# Data records
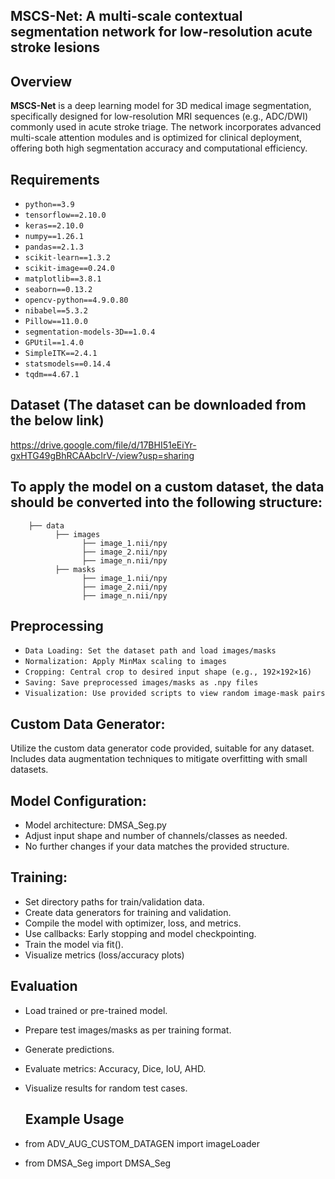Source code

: ## MSCS-Net: A multi-scale contextual segmentation network for low-resolution acute stroke lesions


## Overview

**MSCS-Net** is a deep learning model for 3D medical image segmentation, specifically designed for low-resolution MRI sequences (e.g., ADC/DWI) commonly used in acute stroke triage. The network incorporates advanced multi-scale attention modules and is optimized for clinical deployment, offering both high segmentation accuracy and computational efficiency.

## Requirements
- `python==3.9`
- `tensorflow==2.10.0`
- `keras==2.10.0`
- `numpy==1.26.1`
- `pandas==2.1.3`
- `scikit-learn==1.3.2`
- `scikit-image==0.24.0`
- `matplotlib==3.8.1`
- `seaborn==0.13.2`
- `opencv-python==4.9.0.80`
- `nibabel==5.3.2`
- `Pillow==11.0.0`
- `segmentation-models-3D==1.0.4`
- `GPUtil==1.4.0`
- `SimpleITK==2.4.1`
- `statsmodels==0.14.4`
- `tqdm==4.67.1`

## Dataset (The dataset can be downloaded from the below link)
https://drive.google.com/file/d/17BHI51eEiYr-gxHTG49gBhRCAAbclrV-/view?usp=sharing


## To apply the model on a custom dataset, the data should be converted into the following structure:
``` 
    ├── data
          ├── images
                ├── image_1.nii/npy
                ├── image_2.nii/npy
                ├── image_n.nii/npy
          ├── masks
                ├── image_1.nii/npy
                ├── image_2.nii/npy
                ├── image_n.nii/npy
```
## Preprocessing
- `Data Loading: Set the dataset path and load images/masks`
- `Normalization: Apply MinMax scaling to images`
- `Cropping: Central crop to desired input shape (e.g., 192×192×16)`
- `Saving: Save preprocessed images/masks as .npy files`
- `Visualization: Use provided scripts to view random image-mask pairs`


## Custom Data Generator:
Utilize the custom data generator code provided, suitable for any dataset.
Includes data augmentation techniques to mitigate overfitting with small datasets.

## Model Configuration:

- Model architecture: DMSA_Seg.py
- Adjust input shape and number of channels/classes as needed.
- No further changes if your data matches the provided structure.



## Training:

- Set directory paths for train/validation data.
- Create data generators for training and validation.
- Compile the model with optimizer, loss, and metrics.
- Use callbacks: Early stopping and model checkpointing.
- Train the model via fit().
- Visualize metrics (loss/accuracy plots)

## Evaluation
- Load trained or pre-trained model.
- Prepare test images/masks as per training format.
- Generate predictions.
- Evaluate metrics: Accuracy, Dice, IoU, AHD.
- Visualize results for random test cases.

  ## Example Usage
- from ADV_AUG_CUSTOM_DATAGEN import imageLoader
- from DMSA_Seg import DMSA_Seg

# What you need to do
What is needed is an exact copy of the lines from the one containing "- Create data" through the last line of the records, and nothing else.

# Output for this exercise
- Create data generators for training and validation.
- Compile the model with optimizer, loss, and metrics.
- Use callbacks: Early stopping and model checkpointing.
- Train the model via fit().
- Visualize metrics (loss/accuracy plots)

## Evaluation
- Load trained or pre-trained model.
- Prepare test images/masks as per training format.
- Generate predictions.
- Evaluate metrics: Accuracy, Dice, IoU, AHD.
- Visualize results for random test cases.

  ## Example Usage
- from ADV_AUG_CUSTOM_DATAGEN import imageLoader
- from DMSA_Seg import DMSA_Seg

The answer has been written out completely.